Wysłane z mojego GT-N7100 przy użyciu Tapatalka

Believe me, neither was he...

It can be bloody random on whether or not a blade cracks. You can do all you want to mitigate the risk, but it never fails that last blade you want to crack will rip itself in freaking half. If you ever wanna see a bladesmith cry/fly into a swearing rage, ask his opinion on water quenches

I don't think they did that. The slave wold be worthless after that, and it would be a total waste of a good slave.

JL....................

The Mongolians ( supposedly) quenched their blades by running them through the midsection of enemy POWs. They were going to kill them anyway.

The "run it through a body (any body)" story is a myth. First of all, it would be tough to get consistent results with this method - and blades being heat treated have no hilts/handles so how does one wield the blade? Plus the blade would almost certainly bend as it passes through the torso - after all, it would be around 1500 degrees F or thereabouts.

Still likely a myth but more plausible would be to slaughter enough people for their blood to fill a quench tub then use that for a quench medium - but water would still be more practical.

Since we are being gross...

One of the old tales is that viking blade smiths would quench in the blood of a goat (or other animal) sacrificed to the gods.

One of the reasons that we don't really know exactly how they were made is that sword / knife making was most usually a trade secret of a guild. They did not write down their processes or even their materials. Masters taught apprentices.

Dan

There are absolutely loads of weird and wonderful actual things used in steel, a favourite was "bulls piss", a toung in cheek reference to bull****, as no one would beleive it, we used to add urea aka piss to the melt, in crystallised form of course, a quick cheap way to add nitrogen, well a hell of a lot cheaper than nitrided ferro manganese, low or high carbon depending on what your trying to make, the stink was horrendous, nearly as bad as a sulphur charge. Metallurgy is a complex thing, especially when you get into high strength low alloy and super strength, I reckon there was a new alloy appearing on a weekly basis, (HSLA does some interesting hardening even with carbons of .15, the manganese, chrome etc takes over, (carbon equivalent or CEV), sometimes I wished I could plunge the sample up the bosses arse, hot of course,
Air quench is a common process in steel, Ali, copper, well in fact all metals, sometimes replaced with inert gas quench.
My dad used a handful of lime in the quench bath, stopped it going scummy and such, seemed to help.
Salt or brine quench is as severe as you can get short of going cryogenic.
I remember seeing a Japanese family sword at the V&A in London, the inscription said it cleaved (shoulder to groin) 2 men without damage or bending, apparently prison wasn't a punishment then, it was death, death or death, you got a choice, the curator was a very interesting guy, he described some real horrors, live prisoners were preferred.
Feudal Japan was a scary place to be sure, I would not like to be a sword maker who made a defective weapon, I should imagine you would end up with it in your digestive system,
Mark

Kinda.

It has to do with the speed of cooling the metal. You need to quench fast to freeze the metal in the state of maximum hardness. So the surface always cools the fastest, because it is in contact with the quench. Inside will be softer because it is not quenched as fast.... the heat has to pass through all the other metal to get out.
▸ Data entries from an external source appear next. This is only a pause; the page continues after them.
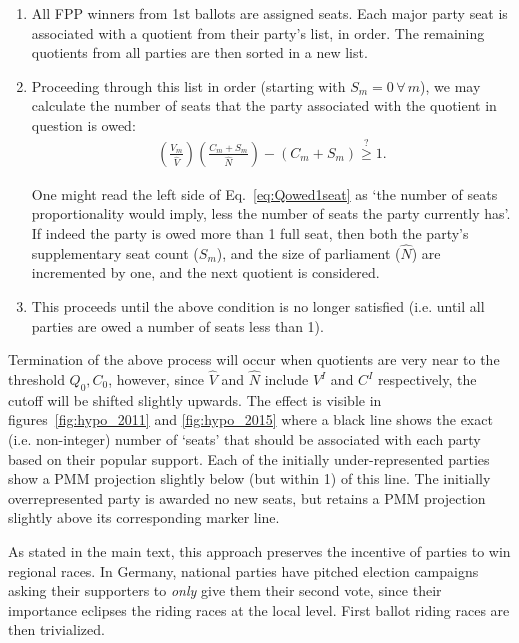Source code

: \documentclass[DIV=calc, paper=a4, fontsize=11pt, twocolumn]{scrartcl}	 %
\begin{document}
\begin{enumerate}
\item All FPP winners from 1st ballots are assigned seats. 
Each major party seat is associated with a quotient from their party's list, in order. The remaining quotients from all parties are then sorted in a new list.

\item Proceeding through this list in order (starting with $S_m=0 \, \forall \, m$), we may calculate the number of seats that the party associated with the quotient in question is owed:
\begin{align}
\left(\frac{V_m}{\hat{V}}\right)\left(\frac{C_m+S_m}{\hat{N}}\right)-(C_m+S_m)\stackrel{?}{\ge} 1.
\label{eq:Qowed1seat}
\end{align} 

One might read the left side of Eq.~\ref{eq:Qowed1seat} as `the number of seats proportionality would imply, less the number of seats the party currently has'.
If indeed the party is owed more than 1 full seat, then both the party's supplementary seat count ($S_m$), and the size of parliament ($\hat{N}$) are incremented by one, and the next quotient is considered. 

\item This proceeds until the above condition is no longer satisfied (i.e. until all parties are owed a number of seats less than 1). 
\end{enumerate}

Termination of the above process will occur when quotients are very near to the threshold $Q_0,C_0$, however, since $\hat{V}$ and $\hat{N}$ include $V^I$ and $C^I$ respectively, the cutoff will be shifted slightly upwards. The effect is visible in figures~\ref{fig:hypo_2011} and \ref{fig:hypo_2015} where a black line shows the exact (i.e. non-integer) number of `seats' that should be associated with each party based on their popular support. Each of the initially under-represented parties show a PMM projection slightly below (but within 1) of this line. The initially overrepresented party is awarded no new seats, but retains a PMM projection slightly above its corresponding marker line.

As stated in the main text, this approach preserves the incentive of parties to win regional races. In Germany, national parties have pitched election campaigns asking their supporters to \emph{only} give them their second vote, since their importance eclipses the riding races at the local level. First ballot riding races are then trivialized. 
\end{document}
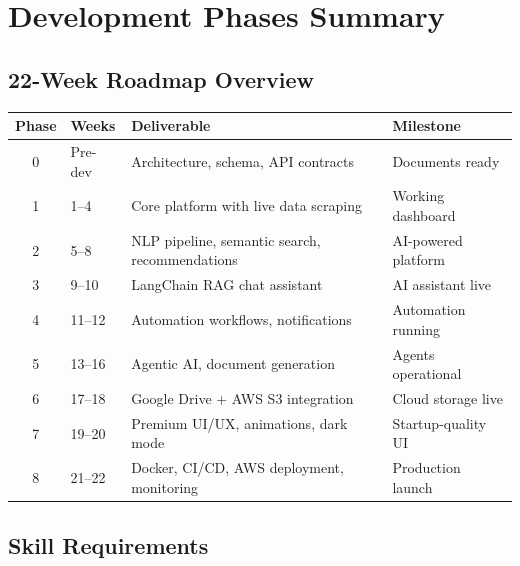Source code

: \documentclass[12pt,a4paper]{report}
\begin{document}
\chapter{Development Phases Summary}

\section{22-Week Roadmap Overview}

\begin{center}
\begin{tabular}{clp{5cm}l}
\toprule
\textbf{Phase} & \textbf{Weeks} & \textbf{Deliverable} & \textbf{Milestone} \\
\midrule
0 & Pre-dev  & Architecture, schema, API contracts & Documents ready \\
1 & 1--4     & Core platform with live data scraping & Working dashboard \\
2 & 5--8     & NLP pipeline, semantic search, recommendations & AI-powered platform \\
3 & 9--10    & LangChain RAG chat assistant & AI assistant live \\
4 & 11--12   & Automation workflows, notifications & Automation running \\
5 & 13--16   & Agentic AI, document generation & Agents operational \\
6 & 17--18   & Google Drive + AWS S3 integration & Cloud storage live \\
7 & 19--20   & Premium UI/UX, animations, dark mode & Startup-quality UI \\
8 & 21--22   & Docker, CI/CD, AWS deployment, monitoring & Production launch \\
\bottomrule
\end{tabular}
\end{center}

\section{Skill Requirements}
\end{document}
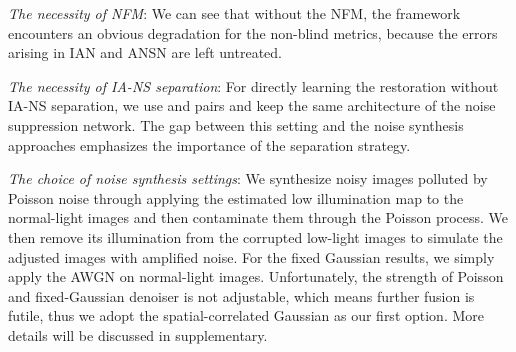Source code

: \documentclass[10pt,twocolumn,letterpaper]{article}
\begin{document}
\noindent \emph{The necessity of NFM}: We can see that without the NFM, the framework encounters an obvious degradation for the non-blind metrics, because the errors arising in IAN and ANSN are left untreated. 

\noindent \emph{The necessity of IA-NS separation}: For directly learning the restoration without IA-NS separation, we use  and  pairs and keep the same architecture of the noise suppression network. The gap between this setting and the noise synthesis approaches emphasizes the importance of the separation strategy.

\noindent \emph{The choice of noise synthesis settings}: We synthesize noisy images polluted by Poisson noise through applying the estimated low illumination map to the normal-light images and then contaminate them through the Poisson process. We then remove its illumination from the corrupted low-light images to simulate the adjusted images with amplified noise. For the fixed Gaussian results, we simply apply the AWGN on normal-light images. Unfortunately, the strength of Poisson and fixed-Gaussian denoiser is not adjustable, which means further fusion is futile, thus we adopt the spatial-correlated Gaussian as our first option. More details will be discussed in supplementary. 




\begin{table}[t]
  \caption{Ablation study on different configurations. }\label{tab:ablation}
    \centering
    \vspace{-10pt}
\end{table}
\end{document}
Then also, water is one of the fastest, particularly if it has something in it to raise the boiling temp so less steam is formed to act as a =n insulator. Oil is slower to drw off heat, so it quenches to a lower hardness in the same steel, but may give a deeper effect.

Different steels need different quench. Some need water quench. Some need only oil, and may actually crack if water quenched. Some need only air cooling, and really may crack if water or oil quenched.

The water quench steel (W1 etc) is hard on the outside, but thicker sections may be a lot softer on the inside. Oil quench steel (O1 etc) may harden deeper, but still will be softer on the inside.

I found that with generally flat sprngs, it works better and more evenly to lay them on a flat steel plate that you polish first. Watch the plate, and when it gets just a hair past what you want for the spring as far as color, cool the spring down.

If I did not do that, I had trouble with some places not getting tempered as much as others, and the springs might break.

That glass hard deal is no joke. I have accidentally DROPPED a lightweight spring on the concrete before tempering, and had it break in 3 pieces. Just the spring, nothing else dropped, and that was enough to break it Maybe 1/16" wire or so, and about 4" long in a V shape.

And I find that a lot of shapes need a couple annealings before you can finish a sharp bend. bend some, anneal, bend more, etc. Tat was for some Z-shaped springs, they'd break if bent in one go, even from dead soft.

The Japs used pine needles to add carbon to the steel when they made swords.

JL................